All of the data below must be reproduced word for word, but without its images.

Extracted data entries:
Content starts
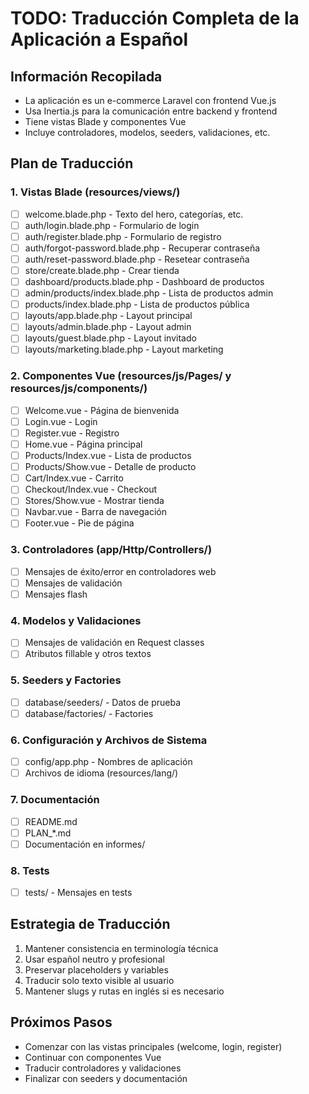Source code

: # TODO: Traducción Completa de la Aplicación a Español

## Información Recopilada
- La aplicación es un e-commerce Laravel con frontend Vue.js
- Usa Inertia.js para la comunicación entre backend y frontend
- Tiene vistas Blade y componentes Vue
- Incluye controladores, modelos, seeders, validaciones, etc.

## Plan de Traducción

### 1. Vistas Blade (resources/views/)
- [ ] welcome.blade.php - Texto del hero, categorías, etc.
- [ ] auth/login.blade.php - Formulario de login
- [ ] auth/register.blade.php - Formulario de registro
- [ ] auth/forgot-password.blade.php - Recuperar contraseña
- [ ] auth/reset-password.blade.php - Resetear contraseña
- [ ] store/create.blade.php - Crear tienda
- [ ] dashboard/products.blade.php - Dashboard de productos
- [ ] admin/products/index.blade.php - Lista de productos admin
- [ ] products/index.blade.php - Lista de productos pública
- [ ] layouts/app.blade.php - Layout principal
- [ ] layouts/admin.blade.php - Layout admin
- [ ] layouts/guest.blade.php - Layout invitado
- [ ] layouts/marketing.blade.php - Layout marketing

### 2. Componentes Vue (resources/js/Pages/ y resources/js/components/)
- [ ] Welcome.vue - Página de bienvenida
- [ ] Login.vue - Login
- [ ] Register.vue - Registro
- [ ] Home.vue - Página principal
- [ ] Products/Index.vue - Lista de productos
- [ ] Products/Show.vue - Detalle de producto
- [ ] Cart/Index.vue - Carrito
- [ ] Checkout/Index.vue - Checkout
- [ ] Stores/Show.vue - Mostrar tienda
- [ ] Navbar.vue - Barra de navegación
- [ ] Footer.vue - Pie de página

### 3. Controladores (app/Http/Controllers/)
- [ ] Mensajes de éxito/error en controladores web
- [ ] Mensajes de validación
- [ ] Mensajes flash

### 4. Modelos y Validaciones
- [ ] Mensajes de validación en Request classes
- [ ] Atributos fillable y otros textos

### 5. Seeders y Factories
- [ ] database/seeders/ - Datos de prueba
- [ ] database/factories/ - Factories

### 6. Configuración y Archivos de Sistema
- [ ] config/app.php - Nombres de aplicación
- [ ] Archivos de idioma (resources/lang/)

### 7. Documentación
- [ ] README.md
- [ ] PLAN_*.md
- [ ] Documentación en informes/

### 8. Tests
- [ ] tests/ - Mensajes en tests

## Estrategia de Traducción
1. Mantener consistencia en terminología técnica
2. Usar español neutro y profesional
3. Preservar placeholders y variables
4. Traducir solo texto visible al usuario
5. Mantener slugs y rutas en inglés si es necesario

## Próximos Pasos
- Comenzar con las vistas principales (welcome, login, register)
- Continuar con componentes Vue
- Traducir controladores y validaciones
- Finalizar con seeders y documentación
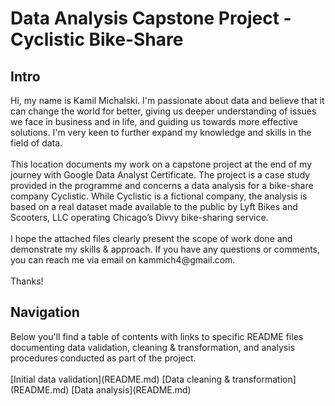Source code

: <h1>Data Analysis Capstone Project - Cyclistic Bike-Share</h1>

<h2>Intro</h2>
Hi, my name is Kamil Michalski. I'm passionate about data and believe that it can change the world for better, giving us deeper understanding of issues we face in business and in life, and guiding us towards more effective solutions. I'm very keen to further expand my knowledge and skills in the field of data.<br>
<br></be>This location documents my work on a capstone project at the end of my journey with Google Data Analyst Certificate. The project is a case study provided in the programme and concerns a data analysis for a bike-share company Cyclistic. While Cyclistic is a fictional company, the analysis is based on a real dataset made available to the public by Lyft Bikes and Scooters, LLC operating Chicago’s Divvy bike-sharing service.<br>
<br>I hope the attached files clearly present the scope of work done and demonstrate my skills & approach. If you have any questions or comments, you can reach me via email on kammich4@gmail.com.<br>
<br>Thanks!

<h2>Navigation</h2>
Below you'll find a table of contents with links to specific README files documenting data validation, cleaning & transformation, and analysis procedures conducted as part of the project.<br>
<br>
[Initial data validation](README.md)
[Data cleaning & transformation](README.md)
[Data analysis](README.md)

<!---
kamil-michalski-1/kamil-michalski-1 is a ✨ special ✨ repository because its `README.md` (this file) appears on your GitHub profile.
You can click the Preview link to take a look at your changes.
--->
Content ends
Expected output -
Source code

: # TODO: Traducción Completa de la Aplicación a Español

## Información Recopilada
- La aplicación es un e-commerce Laravel con frontend Vue.js
- Usa Inertia.js para la comunicación entre backend y frontend
- Tiene vistas Blade y componentes Vue
- Incluye controladores, modelos, seeders, validaciones, etc.

## Plan de Traducción

### 1. Vistas Blade (resources/views/)
- [ ] welcome.blade.php - Texto del hero, categorías, etc.
- [ ] auth/login.blade.php - Formulario de login
- [ ] auth/register.blade.php - Formulario de registro
- [ ] auth/forgot-password.blade.php - Recuperar contraseña
- [ ] auth/reset-password.blade.php - Resetear contraseña
- [ ] store/create.blade.php - Crear tienda
- [ ] dashboard/products.blade.php - Dashboard de productos
- [ ] admin/products/index.blade.php - Lista de productos admin
- [ ] products/index.blade.php - Lista de productos pública
- [ ] layouts/app.blade.php - Layout principal
- [ ] layouts/admin.blade.php - Layout admin
- [ ] layouts/guest.blade.php - Layout invitado
- [ ] layouts/marketing.blade.php - Layout marketing

### 2. Componentes Vue (resources/js/Pages/ y resources/js/components/)
- [ ] Welcome.vue - Página de bienvenida
- [ ] Login.vue - Login
- [ ] Register.vue - Registro
- [ ] Home.vue - Página principal
- [ ] Products/Index.vue - Lista de productos
- [ ] Products/Show.vue - Detalle de producto
- [ ] Cart/Index.vue - Carrito
- [ ] Checkout/Index.vue - Checkout
- [ ] Stores/Show.vue - Mostrar tienda
- [ ] Navbar.vue - Barra de navegación
- [ ] Footer.vue - Pie de página

### 3. Controladores (app/Http/Controllers/)
- [ ] Mensajes de éxito/error en controladores web
- [ ] Mensajes de validación
- [ ] Mensajes flash

### 4. Modelos y Validaciones
- [ ] Mensajes de validación en Request classes
- [ ] Atributos fillable y otros textos

### 5. Seeders y Factories
- [ ] database/seeders/ - Datos de prueba
- [ ] database/factories/ - Factories

### 6. Configuración y Archivos de Sistema
- [ ] config/app.php - Nombres de aplicación
- [ ] Archivos de idioma (resources/lang/)

### 7. Documentación
- [ ] README.md
- [ ] PLAN_*.md
- [ ] Documentación en informes/

### 8. Tests
- [ ] tests/ - Mensajes en tests

## Estrategia de Traducción
1. Mantener consistencia en terminología técnica
2. Usar español neutro y profesional
3. Preservar placeholders y variables
4. Traducir solo texto visible al usuario
5. Mantener slugs y rutas en inglés si es necesario

## Próximos Pasos
- Comenzar con las vistas principales (welcome, login, register)
- Continuar con componentes Vue
- Traducir controladores y validaciones
- Finalizar con seeders y documentación
Source code

: <h1>Data Analysis Capstone Project - Cyclistic Bike-Share</h1>

<h2>Intro</h2>
Hi, my name is Kamil Michalski. I'm passionate about data and believe that it can change the world for better, giving us deeper understanding of issues we face in business and in life, and guiding us towards more effective solutions. I'm very keen to further expand my knowledge and skills in the field of data.<br>
<br></be>This location documents my work on a capstone project at the end of my journey with Google Data Analyst Certificate. The project is a case study provided in the programme and concerns a data analysis for a bike-share company Cyclistic. While Cyclistic is a fictional company, the analysis is based on a real dataset made available to the public by Lyft Bikes and Scooters, LLC operating Chicago’s Divvy bike-sharing service.<br>
<br>I hope the attached files clearly present the scope of work done and demonstrate my skills & approach. If you have any questions or comments, you can reach me via email on kammich4@gmail.com.<br>
<br>Thanks!

<h2>Navigation</h2>
Below you'll find a table of contents with links to specific README files documenting data validation, cleaning & transformation, and analysis procedures conducted as part of the project.<br>
<br>
[Initial data validation](README.md)
[Data cleaning & transformation](README.md)
[Data analysis](README.md)

<!---
kamil-michalski-1/kamil-michalski-1 is a ✨ special ✨ repository because its `README.md` (this file) appears on your GitHub profile.
You can click the Preview link to take a look at your changes.
--->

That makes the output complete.